Effects of Different Classifiers

First, we fix the classifier of the second layer as SVM because it is very effective in small sample learning, and then compare the different classification models in the first layer. Through cross-validation experiments, it is found that the effects of SVM and LGBM are better, so we use these two classification models in the first layer. Now we can compare different classifiers in the second layer. As can be seen from Table 2, different classifiers are tested on the training dataset T255p + 255n through ten-fold cross-validation, and the final result is the average of ten evaluations. After parameter tuning, SVM is higher than other classifiers in most metrics, and reaches 90.0%, 0.952, 93.2%, 86.9%, 0.803, and 0.900% in ACC, AUC, SN, SP, MCC, and F1, respectively. Among all classifiers, ACC, AUC, SN, MCC, and F1 obtained by SVM achieved the first position. So we also focused on using SVM as a classifier for the independent test set.

TABLE 2

The results of cross-validation on the training set with different classifiers.

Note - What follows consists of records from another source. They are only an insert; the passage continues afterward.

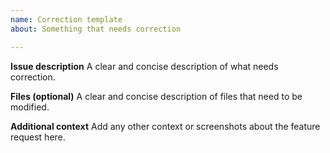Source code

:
 ```yaml
---
name: Correction template
about: Something that needs correction

---
```


**Issue description**
A clear and concise description of what needs correction.

**Files (optional)**
A clear and concise description of files that need to be modified.

**Additional context**
Add any other context or screenshots about the feature request here.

	Model	ACC (%)	SN (%)	SP (%)	AUC	MCC	F1
Training Set	SVM	90.0	93.2	86.9	0.952	0.803	0.900
	Bayes	86.5	83.2	87.9	0.865	0.729	0.838
	Knn	86.3	93.0	80.5	0.893	0.736	0.867
	DT	82.7	82.0	84.5	0.833	0.660	0.824
	RF	87.5	91.9	83.7	0.951	0.753	0.877
	Ada	82.2	84.8	79.8	0.823	0.645	0.822

The bold values indicate the best performance.

The results of cross-validation on the training set with different classifiers. The bold values indicate the best performance. As can be seen from Table 3, SVM has a huge advantage over other classifiers on the independent test set V46p + 46n. The values of ACC, AUC, SN, SP, MCC, and F1 are 91.3%, 0.935, 97.8%, 84.8%, 0.833, and 0.918%, respectively. The values of ACC, AUC, SN, MCC, and F1 obtained by SVM all rank first among all classifiers. Especially MCC and AUC by SVM is 0.033 and 0.025 higher than the second-ranked classifier. The comparison of these results shows that SVM is the most suitable classifier in our work.

TABLE 3

The results of independent test on the testing set with different classifiers.

	Model	ACC (%)	SN (%)	SP (%)	AUC	MCC	F1
Testing Set	SVM	91.3	97.8	84.8	0.935	0.833	0.918
	Bayes	85.9	84.8	87.0	0.868	0.718	0.857
	Knn	89.1	97.8	80.4	0.910	0.800	0.900
	DT	82.6	80.4	84.8	0.826	0.653	0.822
	RF	88.0	93.5	82.6	0.931	0.765	0.887
	Ada	88.0	91.3	84.8	0.880	0.762	0.884

The bold values indicate the best performance.

The results of independent test on the testing set with different classifiers. The bold values indicate the best performance. Figure 3 shows the ROC curves and PR curves of different classifiers on the independent test set. The ROC curve of SVM is closest to the upper left corner, surpassing other classifiers. The AUC value of SVM is 0.935, which is the highest and 0.025 higher than the second-ranked classifier KNN. Although the AUPR value of SVM is not the largest, when the recall rate is 1, the precision rate of SVM reaches 0.836, which is the highest.

FIGURE 3

The performance of different classifiers through cross-validation on the training set.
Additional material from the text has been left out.